02:42 am. Also known as breakfast time for any self-respecting medical student pulling yet another all-nighter.
Hardly a single ring sounded in my ear before Killian answered. I could almost picture him from his frantic greeting—black hair a tousled mess, glasses skewwhiff, no doubt a thread of drool sticking a paper to his face from an impromptu desk-nap.
“St-Stella?” Killian stammered, a grogginess in his tone betraying the fact I’d woken him up. “Are you okay?”
“I’m fine, sorry to wake you, kind of got an emergency here,” I quickly cut down his fretting with my own worrying. “How…how do I treat a stab wound, Killian?”
The other end of the line went deathly quiet, though I knew Killian would rather throw his phone out of the window than hang up on me.
“Stella, what the hell’s happened?”
“Nothing, I’m honestly fine, just…a friend here, he broke a glass pretty badly and a shard got stuck in his…arm.”
In front of me, Magnus huffed a hollow laugh, nostrils flaring.

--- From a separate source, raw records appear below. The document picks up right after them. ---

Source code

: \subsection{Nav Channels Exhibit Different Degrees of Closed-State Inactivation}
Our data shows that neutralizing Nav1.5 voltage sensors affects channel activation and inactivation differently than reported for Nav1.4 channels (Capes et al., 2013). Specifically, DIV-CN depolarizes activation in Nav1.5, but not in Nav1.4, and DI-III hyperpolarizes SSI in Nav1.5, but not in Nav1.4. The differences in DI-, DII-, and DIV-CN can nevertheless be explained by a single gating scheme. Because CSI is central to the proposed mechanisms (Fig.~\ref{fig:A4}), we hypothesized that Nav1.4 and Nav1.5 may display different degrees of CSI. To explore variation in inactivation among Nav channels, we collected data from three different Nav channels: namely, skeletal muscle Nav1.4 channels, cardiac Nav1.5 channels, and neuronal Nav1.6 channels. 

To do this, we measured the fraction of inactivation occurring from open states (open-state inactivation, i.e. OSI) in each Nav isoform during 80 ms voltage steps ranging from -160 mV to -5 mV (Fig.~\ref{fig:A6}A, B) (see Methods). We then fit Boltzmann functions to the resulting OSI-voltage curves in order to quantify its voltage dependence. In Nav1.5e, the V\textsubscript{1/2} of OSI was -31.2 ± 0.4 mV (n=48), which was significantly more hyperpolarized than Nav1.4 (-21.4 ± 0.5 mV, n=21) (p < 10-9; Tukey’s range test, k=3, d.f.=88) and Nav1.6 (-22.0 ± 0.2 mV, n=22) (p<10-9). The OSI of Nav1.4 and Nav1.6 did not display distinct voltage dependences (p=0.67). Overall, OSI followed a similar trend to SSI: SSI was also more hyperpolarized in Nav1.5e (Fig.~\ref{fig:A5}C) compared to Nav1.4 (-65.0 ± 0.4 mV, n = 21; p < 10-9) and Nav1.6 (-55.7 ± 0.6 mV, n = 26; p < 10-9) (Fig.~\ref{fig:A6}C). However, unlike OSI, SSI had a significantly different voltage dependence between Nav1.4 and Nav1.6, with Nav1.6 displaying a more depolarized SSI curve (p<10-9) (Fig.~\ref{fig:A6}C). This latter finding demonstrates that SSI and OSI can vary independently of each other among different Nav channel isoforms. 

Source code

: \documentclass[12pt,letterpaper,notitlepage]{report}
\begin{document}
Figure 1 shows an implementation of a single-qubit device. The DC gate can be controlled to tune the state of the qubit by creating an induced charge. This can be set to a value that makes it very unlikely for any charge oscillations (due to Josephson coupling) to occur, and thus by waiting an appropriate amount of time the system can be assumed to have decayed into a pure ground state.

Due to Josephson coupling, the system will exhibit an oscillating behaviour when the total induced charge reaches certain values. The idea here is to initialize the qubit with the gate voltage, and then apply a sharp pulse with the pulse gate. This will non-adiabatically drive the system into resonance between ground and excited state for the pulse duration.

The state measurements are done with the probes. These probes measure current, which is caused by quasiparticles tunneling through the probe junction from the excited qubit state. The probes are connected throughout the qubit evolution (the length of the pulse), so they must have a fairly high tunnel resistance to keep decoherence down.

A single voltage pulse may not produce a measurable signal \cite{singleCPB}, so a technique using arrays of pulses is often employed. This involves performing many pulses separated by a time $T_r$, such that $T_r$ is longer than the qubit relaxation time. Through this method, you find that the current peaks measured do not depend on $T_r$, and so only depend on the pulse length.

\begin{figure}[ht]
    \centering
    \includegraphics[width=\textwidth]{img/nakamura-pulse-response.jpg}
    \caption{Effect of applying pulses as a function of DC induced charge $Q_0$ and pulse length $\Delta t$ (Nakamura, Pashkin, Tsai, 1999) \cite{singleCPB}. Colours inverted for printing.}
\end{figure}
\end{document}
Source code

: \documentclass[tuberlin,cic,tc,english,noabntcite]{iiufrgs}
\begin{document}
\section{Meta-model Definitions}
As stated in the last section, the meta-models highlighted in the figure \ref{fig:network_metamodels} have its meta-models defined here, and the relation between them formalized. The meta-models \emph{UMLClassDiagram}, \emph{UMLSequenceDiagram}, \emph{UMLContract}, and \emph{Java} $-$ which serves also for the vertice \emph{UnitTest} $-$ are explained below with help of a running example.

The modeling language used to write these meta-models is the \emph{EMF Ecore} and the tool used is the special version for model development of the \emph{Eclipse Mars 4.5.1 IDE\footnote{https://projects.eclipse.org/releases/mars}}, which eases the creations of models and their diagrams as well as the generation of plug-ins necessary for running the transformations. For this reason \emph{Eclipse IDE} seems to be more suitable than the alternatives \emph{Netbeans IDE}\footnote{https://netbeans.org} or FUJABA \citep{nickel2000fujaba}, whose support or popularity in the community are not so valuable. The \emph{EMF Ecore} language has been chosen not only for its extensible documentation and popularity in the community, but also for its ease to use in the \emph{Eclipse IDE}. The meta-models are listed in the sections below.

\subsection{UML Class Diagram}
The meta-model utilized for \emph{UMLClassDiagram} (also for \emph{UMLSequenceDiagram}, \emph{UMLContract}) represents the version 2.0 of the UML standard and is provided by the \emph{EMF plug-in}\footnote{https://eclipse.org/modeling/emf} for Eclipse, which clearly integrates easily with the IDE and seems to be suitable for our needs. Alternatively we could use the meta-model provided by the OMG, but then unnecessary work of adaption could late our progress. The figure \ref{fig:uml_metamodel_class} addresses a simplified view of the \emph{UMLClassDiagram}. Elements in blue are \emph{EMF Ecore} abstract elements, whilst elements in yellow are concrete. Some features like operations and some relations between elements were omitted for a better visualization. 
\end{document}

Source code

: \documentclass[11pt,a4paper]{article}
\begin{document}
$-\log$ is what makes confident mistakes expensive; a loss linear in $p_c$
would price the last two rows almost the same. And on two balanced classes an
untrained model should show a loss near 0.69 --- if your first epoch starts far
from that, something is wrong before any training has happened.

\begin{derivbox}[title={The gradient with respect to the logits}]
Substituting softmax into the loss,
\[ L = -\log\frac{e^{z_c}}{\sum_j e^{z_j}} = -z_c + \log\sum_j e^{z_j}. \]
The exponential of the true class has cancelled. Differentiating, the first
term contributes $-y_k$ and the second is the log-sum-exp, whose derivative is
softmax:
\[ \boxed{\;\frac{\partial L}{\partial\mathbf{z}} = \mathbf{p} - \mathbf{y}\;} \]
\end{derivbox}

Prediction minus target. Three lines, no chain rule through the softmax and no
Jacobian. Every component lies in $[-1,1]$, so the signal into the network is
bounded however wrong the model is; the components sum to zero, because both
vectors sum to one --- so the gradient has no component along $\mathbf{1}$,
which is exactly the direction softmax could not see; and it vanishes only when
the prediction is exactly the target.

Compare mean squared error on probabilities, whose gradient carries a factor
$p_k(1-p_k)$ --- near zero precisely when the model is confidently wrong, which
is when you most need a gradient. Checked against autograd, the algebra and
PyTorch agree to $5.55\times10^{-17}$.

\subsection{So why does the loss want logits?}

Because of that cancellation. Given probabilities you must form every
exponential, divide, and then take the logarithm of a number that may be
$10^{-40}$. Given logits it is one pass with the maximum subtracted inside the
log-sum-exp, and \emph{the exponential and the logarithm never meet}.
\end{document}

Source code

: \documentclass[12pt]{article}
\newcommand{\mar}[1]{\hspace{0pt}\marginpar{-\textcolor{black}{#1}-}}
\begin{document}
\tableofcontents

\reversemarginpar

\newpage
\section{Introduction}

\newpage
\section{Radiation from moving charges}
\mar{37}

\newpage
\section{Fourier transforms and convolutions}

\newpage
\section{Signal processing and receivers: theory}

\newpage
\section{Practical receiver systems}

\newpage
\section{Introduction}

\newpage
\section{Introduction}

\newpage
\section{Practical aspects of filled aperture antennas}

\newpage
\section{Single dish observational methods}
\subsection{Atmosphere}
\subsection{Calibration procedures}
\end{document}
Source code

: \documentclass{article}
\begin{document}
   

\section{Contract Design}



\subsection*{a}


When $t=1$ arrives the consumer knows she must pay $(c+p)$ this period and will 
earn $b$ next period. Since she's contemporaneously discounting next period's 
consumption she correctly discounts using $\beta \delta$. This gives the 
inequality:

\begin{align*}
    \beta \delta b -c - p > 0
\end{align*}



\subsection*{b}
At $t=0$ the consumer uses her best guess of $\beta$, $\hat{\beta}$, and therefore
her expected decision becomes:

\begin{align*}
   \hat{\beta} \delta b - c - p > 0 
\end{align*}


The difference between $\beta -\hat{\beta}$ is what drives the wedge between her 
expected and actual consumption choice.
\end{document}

I sent him a silent reminder via a frown that I had wanted to call an ambulance and not lie to my best friend.
“Right.” Killian didn’t sound sure, but to whatever end, he conceded to play a role in my lie. “Is your friend sitting down or lying down?”
“He’s lying down, Doc,” I reported back truthfully, and I crouched down by the side of the bed, both knees clicking.
“Alright, and is the shard of glass still in the wound?”
“No. Just got a towel pressing over the wound.”
“Crap…” Killian muttered, and the phone line became overwhelmed with shuffling papers and movement. “Have you called an ambulance?”
“It’s on the way,” I said, but my chest had started to grow tight and uncomfortable as I continued to lie to Killian. “But it’s ages away.”
“Keep pressure on the wound,” instructed Killian. “The main thing is to stem the bleeding. And to prevent shock setting in.”
Shit, fuck, shitty fuck, fuckity-fuck, shit, fuck.